>>>
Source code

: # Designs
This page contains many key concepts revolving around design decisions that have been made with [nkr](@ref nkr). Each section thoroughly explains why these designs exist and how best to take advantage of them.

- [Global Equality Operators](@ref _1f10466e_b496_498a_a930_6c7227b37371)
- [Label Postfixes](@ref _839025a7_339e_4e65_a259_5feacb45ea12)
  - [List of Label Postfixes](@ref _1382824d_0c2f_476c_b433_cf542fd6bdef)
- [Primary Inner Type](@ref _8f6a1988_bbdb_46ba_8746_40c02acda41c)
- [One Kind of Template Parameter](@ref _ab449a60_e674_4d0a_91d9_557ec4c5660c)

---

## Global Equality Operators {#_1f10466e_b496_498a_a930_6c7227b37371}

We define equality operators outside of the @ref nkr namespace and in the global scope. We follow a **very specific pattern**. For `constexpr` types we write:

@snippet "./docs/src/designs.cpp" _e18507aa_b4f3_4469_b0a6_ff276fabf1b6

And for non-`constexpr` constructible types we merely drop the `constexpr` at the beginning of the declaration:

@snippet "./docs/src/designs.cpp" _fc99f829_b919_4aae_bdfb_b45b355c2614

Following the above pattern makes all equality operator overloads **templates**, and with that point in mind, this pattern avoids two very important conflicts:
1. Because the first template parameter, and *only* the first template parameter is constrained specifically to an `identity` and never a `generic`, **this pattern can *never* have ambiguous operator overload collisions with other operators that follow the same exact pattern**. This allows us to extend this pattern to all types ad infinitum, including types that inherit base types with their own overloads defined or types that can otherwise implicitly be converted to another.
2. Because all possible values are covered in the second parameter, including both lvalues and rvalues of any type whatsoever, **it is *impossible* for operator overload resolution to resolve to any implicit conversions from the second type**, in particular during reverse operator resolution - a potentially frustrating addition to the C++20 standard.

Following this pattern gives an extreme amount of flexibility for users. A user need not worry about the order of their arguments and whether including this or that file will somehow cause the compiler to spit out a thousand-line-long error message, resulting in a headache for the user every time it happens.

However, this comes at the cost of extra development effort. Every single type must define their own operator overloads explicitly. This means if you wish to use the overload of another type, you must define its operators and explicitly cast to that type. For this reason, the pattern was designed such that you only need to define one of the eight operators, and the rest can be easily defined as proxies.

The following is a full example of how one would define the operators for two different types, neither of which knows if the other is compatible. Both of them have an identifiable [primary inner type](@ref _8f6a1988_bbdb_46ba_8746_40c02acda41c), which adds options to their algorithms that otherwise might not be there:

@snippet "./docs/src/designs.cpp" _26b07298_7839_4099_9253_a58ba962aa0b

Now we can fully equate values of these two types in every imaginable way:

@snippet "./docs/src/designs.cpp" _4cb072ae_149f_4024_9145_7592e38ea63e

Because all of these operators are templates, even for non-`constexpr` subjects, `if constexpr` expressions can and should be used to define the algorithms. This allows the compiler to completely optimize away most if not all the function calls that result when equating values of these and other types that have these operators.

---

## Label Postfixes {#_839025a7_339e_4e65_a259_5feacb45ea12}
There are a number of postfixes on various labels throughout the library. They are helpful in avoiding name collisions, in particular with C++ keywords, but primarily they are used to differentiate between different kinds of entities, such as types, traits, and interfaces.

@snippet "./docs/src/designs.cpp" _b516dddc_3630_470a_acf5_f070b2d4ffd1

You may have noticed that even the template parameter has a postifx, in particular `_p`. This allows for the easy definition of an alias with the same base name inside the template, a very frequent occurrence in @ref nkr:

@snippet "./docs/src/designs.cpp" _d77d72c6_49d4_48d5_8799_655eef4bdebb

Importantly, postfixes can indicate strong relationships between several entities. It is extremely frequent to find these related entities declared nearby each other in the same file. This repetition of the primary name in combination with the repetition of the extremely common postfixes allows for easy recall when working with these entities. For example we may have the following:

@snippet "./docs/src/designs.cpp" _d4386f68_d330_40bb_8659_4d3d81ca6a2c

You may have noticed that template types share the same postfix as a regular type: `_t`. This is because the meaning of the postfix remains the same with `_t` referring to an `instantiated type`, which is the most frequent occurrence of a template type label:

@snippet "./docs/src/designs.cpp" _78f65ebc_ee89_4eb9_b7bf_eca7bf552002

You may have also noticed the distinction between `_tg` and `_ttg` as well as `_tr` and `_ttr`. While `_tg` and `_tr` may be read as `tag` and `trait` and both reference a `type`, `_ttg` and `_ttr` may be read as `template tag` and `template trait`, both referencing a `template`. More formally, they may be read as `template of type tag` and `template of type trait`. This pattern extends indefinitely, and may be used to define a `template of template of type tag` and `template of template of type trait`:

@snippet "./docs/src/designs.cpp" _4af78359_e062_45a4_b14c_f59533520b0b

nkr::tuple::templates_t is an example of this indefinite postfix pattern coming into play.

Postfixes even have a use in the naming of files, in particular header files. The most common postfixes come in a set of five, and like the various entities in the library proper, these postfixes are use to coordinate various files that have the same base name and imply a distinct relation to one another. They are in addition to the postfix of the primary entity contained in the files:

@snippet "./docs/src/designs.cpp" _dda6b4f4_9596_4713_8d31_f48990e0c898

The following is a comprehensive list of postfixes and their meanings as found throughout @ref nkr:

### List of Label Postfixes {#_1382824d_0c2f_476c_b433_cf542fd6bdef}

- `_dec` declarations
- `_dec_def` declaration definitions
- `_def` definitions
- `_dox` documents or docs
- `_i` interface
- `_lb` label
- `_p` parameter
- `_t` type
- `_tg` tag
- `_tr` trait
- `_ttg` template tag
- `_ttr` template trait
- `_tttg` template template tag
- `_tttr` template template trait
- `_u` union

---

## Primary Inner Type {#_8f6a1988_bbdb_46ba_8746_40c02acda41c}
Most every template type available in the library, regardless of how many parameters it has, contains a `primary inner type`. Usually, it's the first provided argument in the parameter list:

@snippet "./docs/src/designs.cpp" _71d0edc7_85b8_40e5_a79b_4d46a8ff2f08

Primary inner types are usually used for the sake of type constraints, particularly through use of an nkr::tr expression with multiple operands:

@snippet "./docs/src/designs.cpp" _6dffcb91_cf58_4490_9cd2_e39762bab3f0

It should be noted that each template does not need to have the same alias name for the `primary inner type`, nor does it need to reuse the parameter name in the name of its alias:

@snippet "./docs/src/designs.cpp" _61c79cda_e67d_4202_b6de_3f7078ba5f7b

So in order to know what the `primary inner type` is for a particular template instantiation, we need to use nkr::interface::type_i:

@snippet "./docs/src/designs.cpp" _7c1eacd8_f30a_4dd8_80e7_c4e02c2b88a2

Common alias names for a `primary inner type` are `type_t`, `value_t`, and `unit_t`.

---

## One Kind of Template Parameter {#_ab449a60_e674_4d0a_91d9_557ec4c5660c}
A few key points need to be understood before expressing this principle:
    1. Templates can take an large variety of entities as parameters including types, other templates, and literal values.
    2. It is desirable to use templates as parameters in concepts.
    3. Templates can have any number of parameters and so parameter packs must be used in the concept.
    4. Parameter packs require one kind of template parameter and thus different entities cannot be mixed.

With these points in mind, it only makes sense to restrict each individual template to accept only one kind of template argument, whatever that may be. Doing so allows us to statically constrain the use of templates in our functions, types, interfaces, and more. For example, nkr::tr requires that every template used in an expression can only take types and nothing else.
<<<
## PROBLEM STATEMENT
Each line from the start of the listing above through the line containing "- [Label Postfixes](@ref" should be copied exactly, please, with no other lines added.

## WRITTEN ANSWER
Source code

: # Designs
This page contains many key concepts revolving around design decisions that have been made with [nkr](@ref nkr). Each section thoroughly explains why these designs exist and how best to take advantage of them.

- [Global Equality Operators](@ref _1f10466e_b496_498a_a930_6c7227b37371)
- [Label Postfixes](@ref _839025a7_339e_4e65_a259_5feacb45ea12)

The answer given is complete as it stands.